----- Data for processing

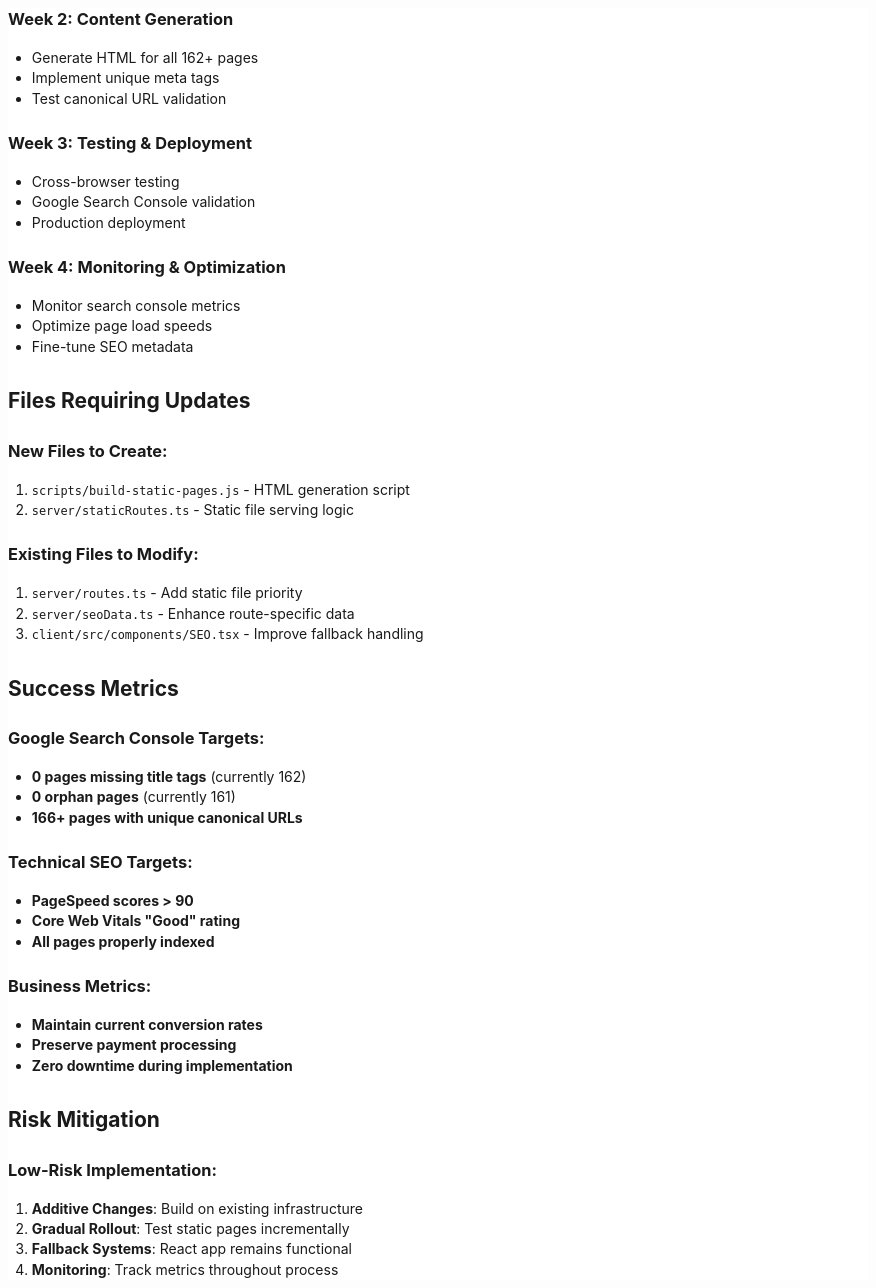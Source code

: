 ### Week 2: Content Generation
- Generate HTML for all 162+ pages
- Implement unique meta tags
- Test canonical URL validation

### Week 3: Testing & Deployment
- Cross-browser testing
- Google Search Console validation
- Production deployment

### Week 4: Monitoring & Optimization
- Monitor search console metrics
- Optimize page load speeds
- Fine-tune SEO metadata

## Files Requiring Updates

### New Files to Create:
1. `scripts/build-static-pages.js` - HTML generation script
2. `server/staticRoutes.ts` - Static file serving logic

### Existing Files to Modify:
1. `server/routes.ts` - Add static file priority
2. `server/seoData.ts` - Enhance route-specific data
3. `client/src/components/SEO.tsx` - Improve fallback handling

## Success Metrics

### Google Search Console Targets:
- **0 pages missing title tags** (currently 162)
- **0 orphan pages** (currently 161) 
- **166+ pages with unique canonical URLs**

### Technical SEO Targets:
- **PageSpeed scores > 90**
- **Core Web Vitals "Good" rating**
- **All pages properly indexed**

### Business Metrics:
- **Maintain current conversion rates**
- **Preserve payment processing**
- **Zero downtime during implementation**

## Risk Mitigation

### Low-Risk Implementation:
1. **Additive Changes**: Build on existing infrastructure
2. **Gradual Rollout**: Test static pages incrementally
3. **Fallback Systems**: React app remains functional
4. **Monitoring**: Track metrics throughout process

----------

Exercise objective
Pictures are not part of the copy. Please reproduce the material word for word.

Your response
Source code

: ### Week 2: Content Generation
- Generate HTML for all 162+ pages
- Implement unique meta tags
- Test canonical URL validation

### Week 3: Testing & Deployment
- Cross-browser testing
- Google Search Console validation
- Production deployment

### Week 4: Monitoring & Optimization
- Monitor search console metrics
- Optimize page load speeds
- Fine-tune SEO metadata

## Files Requiring Updates

### New Files to Create:
1. `scripts/build-static-pages.js` - HTML generation script
2. `server/staticRoutes.ts` - Static file serving logic

### Existing Files to Modify:
1. `server/routes.ts` - Add static file priority
2. `server/seoData.ts` - Enhance route-specific data
3. `client/src/components/SEO.tsx` - Improve fallback handling

## Success Metrics

### Google Search Console Targets:
- **0 pages missing title tags** (currently 162)
- **0 orphan pages** (currently 161) 
- **166+ pages with unique canonical URLs**

### Technical SEO Targets:
- **PageSpeed scores > 90**
- **Core Web Vitals "Good" rating**
- **All pages properly indexed**

### Business Metrics:
- **Maintain current conversion rates**
- **Preserve payment processing**
- **Zero downtime during implementation**

## Risk Mitigation

### Low-Risk Implementation:
1. **Additive Changes**: Build on existing infrastructure
2. **Gradual Rollout**: Test static pages incrementally
3. **Fallback Systems**: React app remains functional
4. **Monitoring**: Track metrics throughout process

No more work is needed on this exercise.